It is a great time to be an emergency medicine resident interested in pursuing Critical Care Medicine fellowship training and subspecialty certification. For more than 30 years, there existed no straightforward pathway for emergency medicine graduates to obtain American Board of Medical Specialties (ABMS) Critical Care Medicine certification. Today, however, three pathways have been fully realized and are available to emergency medicine residency graduates. All share the requirement of an additional 24 months of training following emergency medicine residency graduation (whether the emergency medicine residency is three or four years in duration). To choose the most appropriate route to Critical Care Medicine certification, it’s important to know the current state of Critical Care Medicine fellowship training for emergency medicine residency graduates.
American Board of Internal Medicine (ABIM) Critical Care Medicine Fellowship
In September 2011 the ABMS approved the American Board of Emergency Medicine (ABEM) and ABIM application to co-sponsor subspecialty certification in Internal Medicine-Critical Care Medicine. The IM-CCM fellowship is 24 months, of which 12 months are explicitly defined by program requirements. The remainder can be elective clinical experience or scholarly activity.

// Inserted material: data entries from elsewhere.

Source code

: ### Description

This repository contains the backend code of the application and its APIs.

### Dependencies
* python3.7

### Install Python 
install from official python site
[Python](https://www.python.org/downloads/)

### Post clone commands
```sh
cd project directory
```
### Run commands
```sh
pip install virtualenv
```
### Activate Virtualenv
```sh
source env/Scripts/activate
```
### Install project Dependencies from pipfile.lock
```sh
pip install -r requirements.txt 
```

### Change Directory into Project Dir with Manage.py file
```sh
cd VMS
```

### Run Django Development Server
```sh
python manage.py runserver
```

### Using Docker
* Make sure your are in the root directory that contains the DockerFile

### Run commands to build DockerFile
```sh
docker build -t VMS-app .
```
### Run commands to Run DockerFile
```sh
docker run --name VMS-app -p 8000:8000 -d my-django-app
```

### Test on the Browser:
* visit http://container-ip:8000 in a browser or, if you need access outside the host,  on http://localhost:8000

For emergency medicine residency graduates to be eligible for this fellowship, they must have completed at least six months of direct patient care experience in Internal Medicine–type rotations (such as ward medicine or cardiology), three months of which must be in the medical intensive care unit (MICU).
Time spent in other intensive care environments, such as surgical, neonatal, or pediatric intensive care units do not count toward this requirement.
If emergency medicine residency graduates have not meet this “3/6” requirement described above, they can complete the necessary prerequisites during their first year of fellowship training.
However, while fulfilling these prerequisites, they are not permitted to supervise Internal Medicine residents. Once these requirements are met, they are then allowed to supervise any resident. The good news is that even if emergency medicine residency graduates did not meet any of the prerequisites, which is highly unlikely, they would still be able to graduate from the fellowship on time. One caveat to be cognizant of: a minimum of 75% of the fellows in the IM-CCM training program must be IM residency graduates.
Finally, the emergency medicine physician must be an ABEM diplomate meeting the requirements of ABEM’s Maintenance of Certification program when applying to take the IM-CCM certification examination.
The first IM-CCM certification examination that emergency medicine residency graduates could take was in November 2012. All 25 emergency medicine candidates passed the examination. Because this is a cosponsorship agreement, ABEM issues the subspecialty certificate.